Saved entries
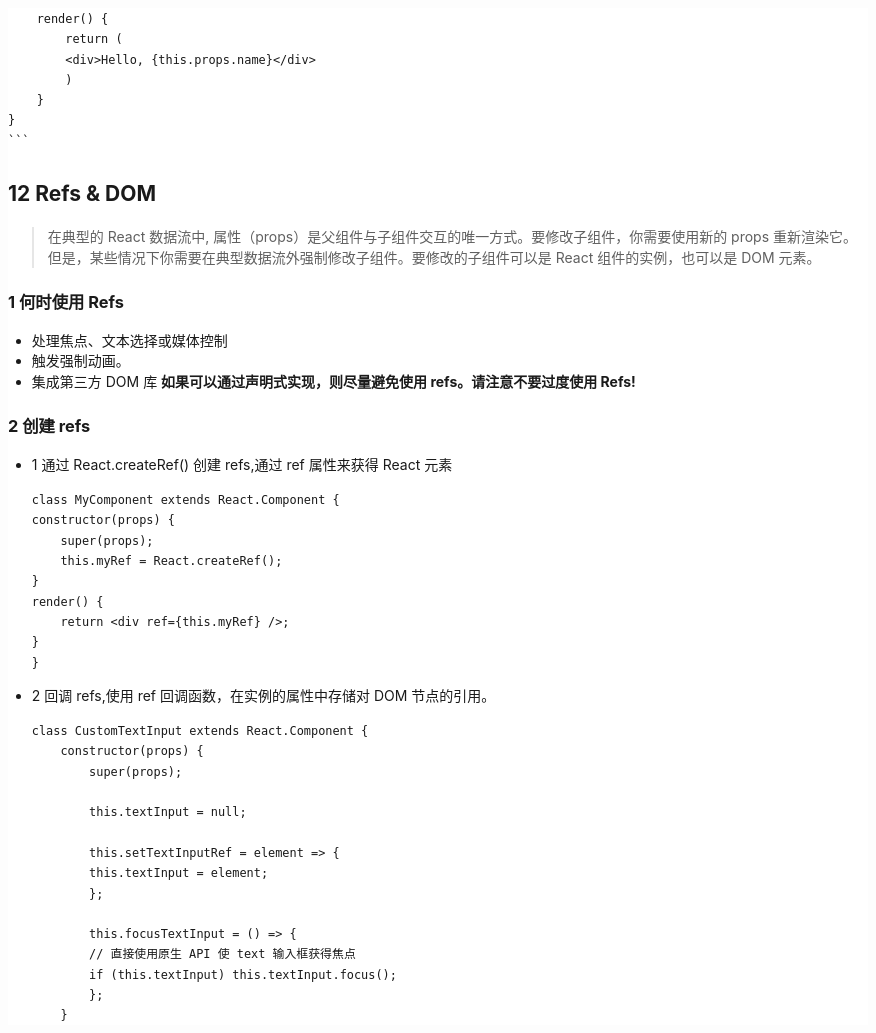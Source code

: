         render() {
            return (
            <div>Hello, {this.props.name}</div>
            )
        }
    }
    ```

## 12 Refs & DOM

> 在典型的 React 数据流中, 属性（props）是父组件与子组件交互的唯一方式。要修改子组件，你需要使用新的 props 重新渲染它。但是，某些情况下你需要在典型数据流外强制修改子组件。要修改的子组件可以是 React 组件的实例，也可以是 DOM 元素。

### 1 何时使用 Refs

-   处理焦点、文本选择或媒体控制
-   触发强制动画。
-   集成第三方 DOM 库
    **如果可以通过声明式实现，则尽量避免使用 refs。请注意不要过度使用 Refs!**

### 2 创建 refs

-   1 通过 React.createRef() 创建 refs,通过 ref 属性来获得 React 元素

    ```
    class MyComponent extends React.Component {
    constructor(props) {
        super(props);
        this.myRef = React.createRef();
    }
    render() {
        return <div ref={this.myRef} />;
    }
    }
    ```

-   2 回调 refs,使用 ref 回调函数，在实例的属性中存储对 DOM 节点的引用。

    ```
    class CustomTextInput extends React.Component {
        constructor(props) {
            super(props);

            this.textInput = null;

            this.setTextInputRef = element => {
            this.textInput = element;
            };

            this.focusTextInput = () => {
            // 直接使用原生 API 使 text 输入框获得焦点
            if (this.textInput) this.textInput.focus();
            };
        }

* * *

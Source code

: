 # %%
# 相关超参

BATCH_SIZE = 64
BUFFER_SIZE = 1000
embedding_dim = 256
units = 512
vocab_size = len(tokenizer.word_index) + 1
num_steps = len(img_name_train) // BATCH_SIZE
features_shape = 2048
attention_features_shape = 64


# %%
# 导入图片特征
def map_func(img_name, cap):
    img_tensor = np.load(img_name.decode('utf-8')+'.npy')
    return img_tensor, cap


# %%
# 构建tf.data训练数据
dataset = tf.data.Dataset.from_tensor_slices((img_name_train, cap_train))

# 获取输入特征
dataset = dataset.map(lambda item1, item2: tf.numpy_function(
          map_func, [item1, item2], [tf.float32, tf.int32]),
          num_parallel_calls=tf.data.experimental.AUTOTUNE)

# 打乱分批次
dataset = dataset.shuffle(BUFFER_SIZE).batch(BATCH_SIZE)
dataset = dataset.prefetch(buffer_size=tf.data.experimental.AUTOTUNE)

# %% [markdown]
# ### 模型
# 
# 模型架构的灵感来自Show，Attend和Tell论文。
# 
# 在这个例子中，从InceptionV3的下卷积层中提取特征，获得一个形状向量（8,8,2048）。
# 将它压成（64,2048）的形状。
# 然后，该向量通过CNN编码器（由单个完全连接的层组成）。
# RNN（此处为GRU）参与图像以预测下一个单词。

--

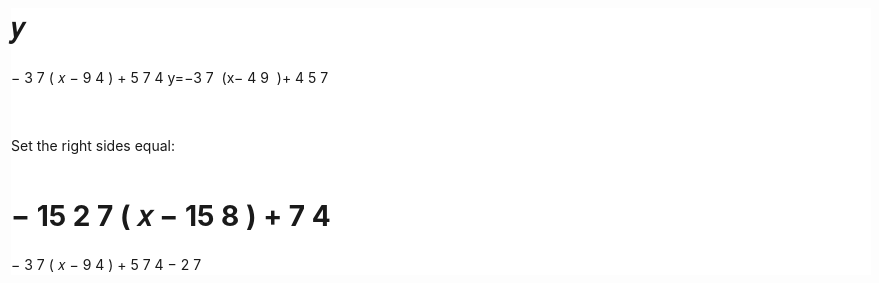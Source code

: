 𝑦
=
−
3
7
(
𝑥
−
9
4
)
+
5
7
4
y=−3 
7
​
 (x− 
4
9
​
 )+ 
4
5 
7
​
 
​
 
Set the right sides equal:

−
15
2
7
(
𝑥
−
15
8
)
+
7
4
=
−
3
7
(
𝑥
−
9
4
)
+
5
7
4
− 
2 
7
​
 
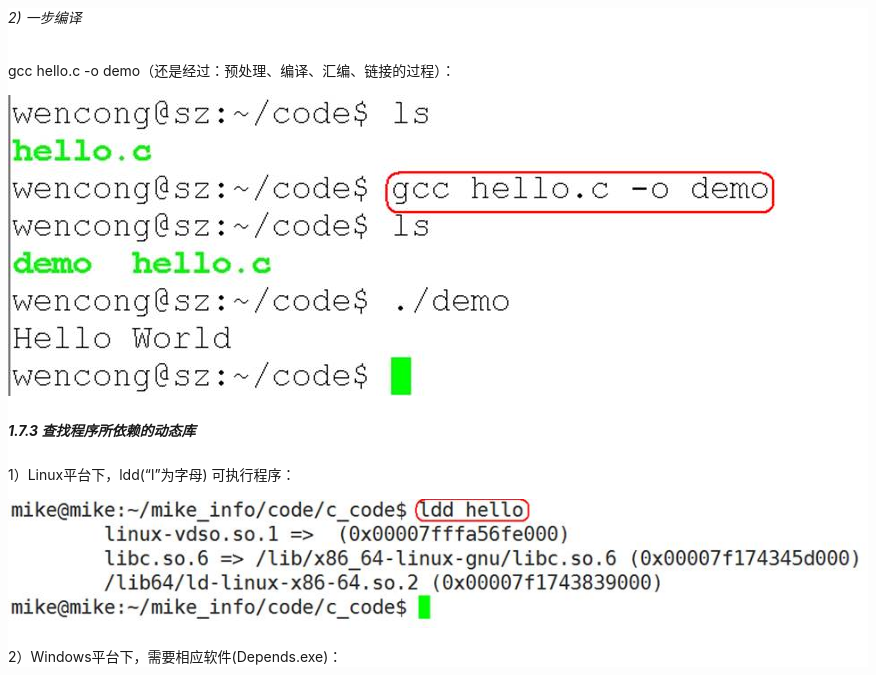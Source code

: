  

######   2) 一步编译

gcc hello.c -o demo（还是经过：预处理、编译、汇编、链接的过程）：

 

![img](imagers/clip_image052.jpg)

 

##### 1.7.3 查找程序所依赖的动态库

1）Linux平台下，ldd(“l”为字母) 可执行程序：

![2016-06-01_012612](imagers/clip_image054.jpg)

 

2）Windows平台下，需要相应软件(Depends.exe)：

EXERCISE DETAILS: Above are the entries. Output exactly the lines beginning with the line that has "attention_features_shape = 64" and ending with the line that has "# RNN（此处为GRU）参与图像以预测下一个单词。".

FINISHED EXERCISE:
attention_features_shape = 64


# %%
# 导入图片特征
def map_func(img_name, cap):
    img_tensor = np.load(img_name.decode('utf-8')+'.npy')
    return img_tensor, cap


# %%
# 构建tf.data训练数据
dataset = tf.data.Dataset.from_tensor_slices((img_name_train, cap_train))

# 获取输入特征
dataset = dataset.map(lambda item1, item2: tf.numpy_function(
          map_func, [item1, item2], [tf.float32, tf.int32]),
          num_parallel_calls=tf.data.experimental.AUTOTUNE)

# 打乱分批次
dataset = dataset.shuffle(BUFFER_SIZE).batch(BATCH_SIZE)
dataset = dataset.prefetch(buffer_size=tf.data.experimental.AUTOTUNE)

# %% [markdown]
# ### 模型
# 
# 模型架构的灵感来自Show，Attend和Tell论文。
# 
# 在这个例子中，从InceptionV3的下卷积层中提取特征，获得一个形状向量（8,8,2048）。
# 将它压成（64,2048）的形状。
# 然后，该向量通过CNN编码器（由单个完全连接的层组成）。
# RNN（此处为GRU）参与图像以预测下一个单词。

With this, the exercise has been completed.